* About this task
The answer is to be an exact copy of the lines below running from the line with "- 4 trust indicators" down to the line with "- FlashShop logo", both ends included, and nothing more.

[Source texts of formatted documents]
# # # #
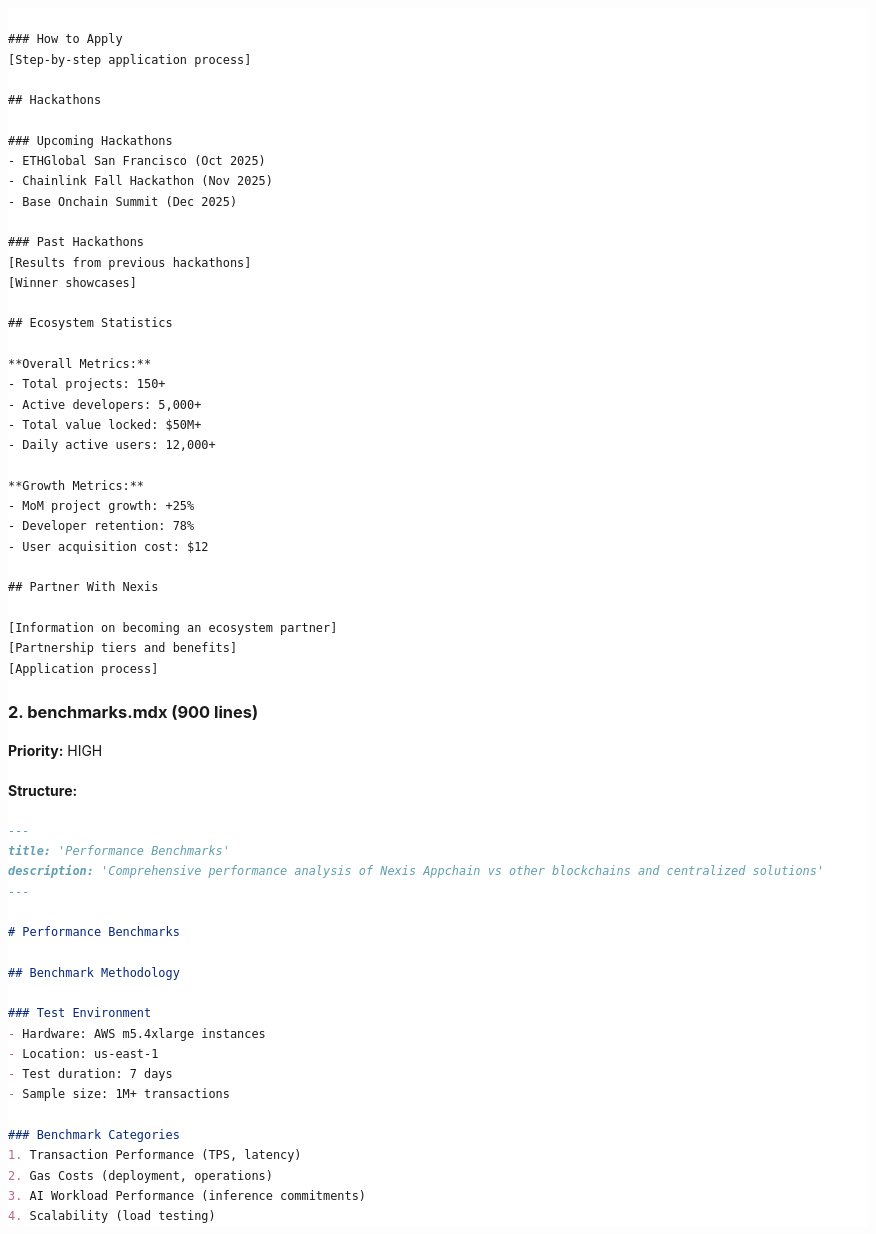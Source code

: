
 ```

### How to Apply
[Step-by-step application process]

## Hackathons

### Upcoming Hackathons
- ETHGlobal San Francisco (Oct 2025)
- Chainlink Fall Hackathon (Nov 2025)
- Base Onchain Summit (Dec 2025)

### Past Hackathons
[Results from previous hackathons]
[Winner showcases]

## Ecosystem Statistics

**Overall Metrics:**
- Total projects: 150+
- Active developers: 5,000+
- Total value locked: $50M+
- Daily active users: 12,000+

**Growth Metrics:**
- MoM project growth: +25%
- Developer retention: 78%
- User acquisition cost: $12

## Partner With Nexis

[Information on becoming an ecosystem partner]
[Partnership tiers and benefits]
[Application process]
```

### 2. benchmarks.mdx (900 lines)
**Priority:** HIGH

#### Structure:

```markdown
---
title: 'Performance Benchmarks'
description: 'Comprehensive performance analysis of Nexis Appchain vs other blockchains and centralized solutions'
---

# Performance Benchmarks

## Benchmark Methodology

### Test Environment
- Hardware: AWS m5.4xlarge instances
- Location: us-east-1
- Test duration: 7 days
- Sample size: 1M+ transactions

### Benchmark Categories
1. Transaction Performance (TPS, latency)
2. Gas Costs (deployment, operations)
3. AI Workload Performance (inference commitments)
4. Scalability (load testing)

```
# # # #
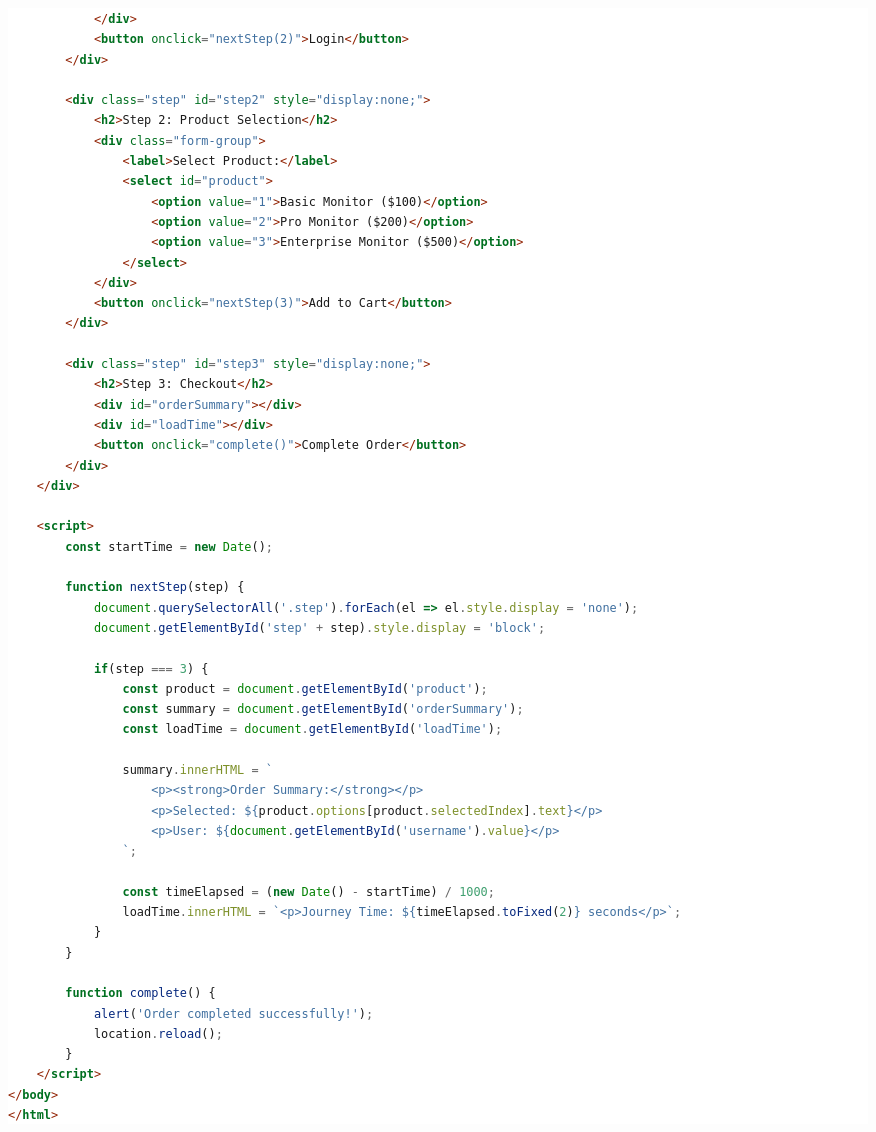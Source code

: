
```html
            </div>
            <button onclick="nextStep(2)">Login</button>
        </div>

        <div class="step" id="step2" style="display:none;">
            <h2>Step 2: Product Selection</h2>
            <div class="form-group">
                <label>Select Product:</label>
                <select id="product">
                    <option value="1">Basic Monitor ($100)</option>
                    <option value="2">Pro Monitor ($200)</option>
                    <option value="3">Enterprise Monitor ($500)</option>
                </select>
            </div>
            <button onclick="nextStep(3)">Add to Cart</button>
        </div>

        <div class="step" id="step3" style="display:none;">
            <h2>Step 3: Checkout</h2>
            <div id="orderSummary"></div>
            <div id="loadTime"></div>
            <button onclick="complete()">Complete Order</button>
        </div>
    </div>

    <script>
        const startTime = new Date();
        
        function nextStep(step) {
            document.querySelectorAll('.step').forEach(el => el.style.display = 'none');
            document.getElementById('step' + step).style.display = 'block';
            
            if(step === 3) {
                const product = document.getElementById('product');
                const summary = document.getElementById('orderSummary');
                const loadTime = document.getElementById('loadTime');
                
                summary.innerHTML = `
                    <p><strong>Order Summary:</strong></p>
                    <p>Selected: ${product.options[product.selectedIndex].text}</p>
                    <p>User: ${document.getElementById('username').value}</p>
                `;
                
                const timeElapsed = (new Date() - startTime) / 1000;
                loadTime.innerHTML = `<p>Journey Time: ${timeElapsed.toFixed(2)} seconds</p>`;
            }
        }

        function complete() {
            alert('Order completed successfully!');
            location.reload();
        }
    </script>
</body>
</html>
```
# # # #
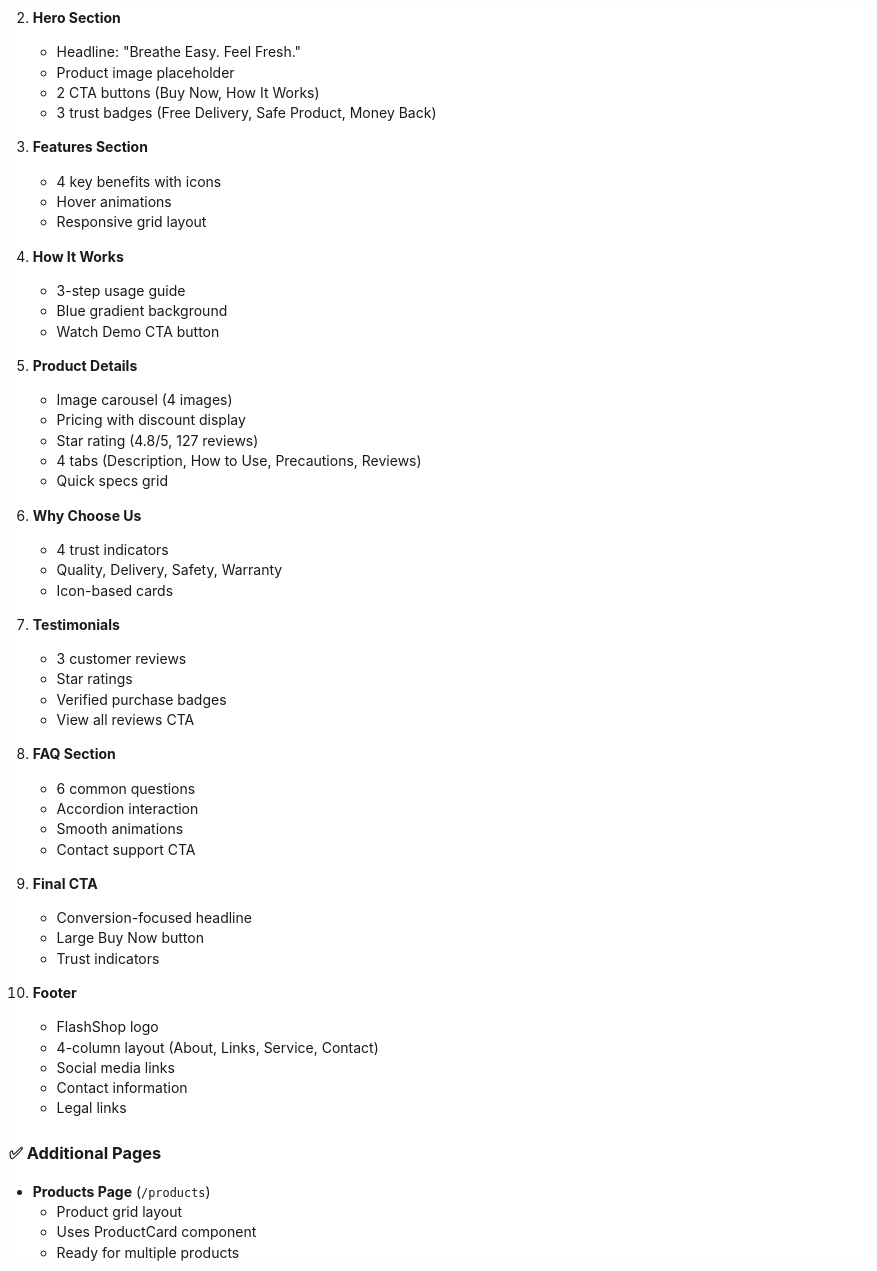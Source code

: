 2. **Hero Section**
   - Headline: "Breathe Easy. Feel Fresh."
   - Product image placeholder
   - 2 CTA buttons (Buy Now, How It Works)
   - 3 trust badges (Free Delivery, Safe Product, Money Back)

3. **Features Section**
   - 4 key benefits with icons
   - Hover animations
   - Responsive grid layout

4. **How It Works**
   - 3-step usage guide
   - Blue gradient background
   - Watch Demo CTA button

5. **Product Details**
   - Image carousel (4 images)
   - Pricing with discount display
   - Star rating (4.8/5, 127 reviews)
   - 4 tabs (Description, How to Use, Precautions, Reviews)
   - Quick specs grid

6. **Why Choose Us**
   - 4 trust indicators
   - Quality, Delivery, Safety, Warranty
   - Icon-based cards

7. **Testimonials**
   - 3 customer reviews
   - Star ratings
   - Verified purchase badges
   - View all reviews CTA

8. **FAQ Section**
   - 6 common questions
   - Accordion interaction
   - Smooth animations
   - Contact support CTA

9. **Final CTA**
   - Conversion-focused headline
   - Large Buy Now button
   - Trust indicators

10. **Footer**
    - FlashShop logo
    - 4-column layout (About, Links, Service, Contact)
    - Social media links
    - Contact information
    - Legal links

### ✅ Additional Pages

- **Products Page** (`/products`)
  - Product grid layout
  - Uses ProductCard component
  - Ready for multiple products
# # # #
* Task result
   - 4 trust indicators
   - Quality, Delivery, Safety, Warranty
   - Icon-based cards

7. **Testimonials**
   - 3 customer reviews
   - Star ratings
   - Verified purchase badges
   - View all reviews CTA

8. **FAQ Section**
   - 6 common questions
   - Accordion interaction
   - Smooth animations
   - Contact support CTA

9. **Final CTA**
   - Conversion-focused headline
   - Large Buy Now button
   - Trust indicators

10. **Footer**
    - FlashShop logo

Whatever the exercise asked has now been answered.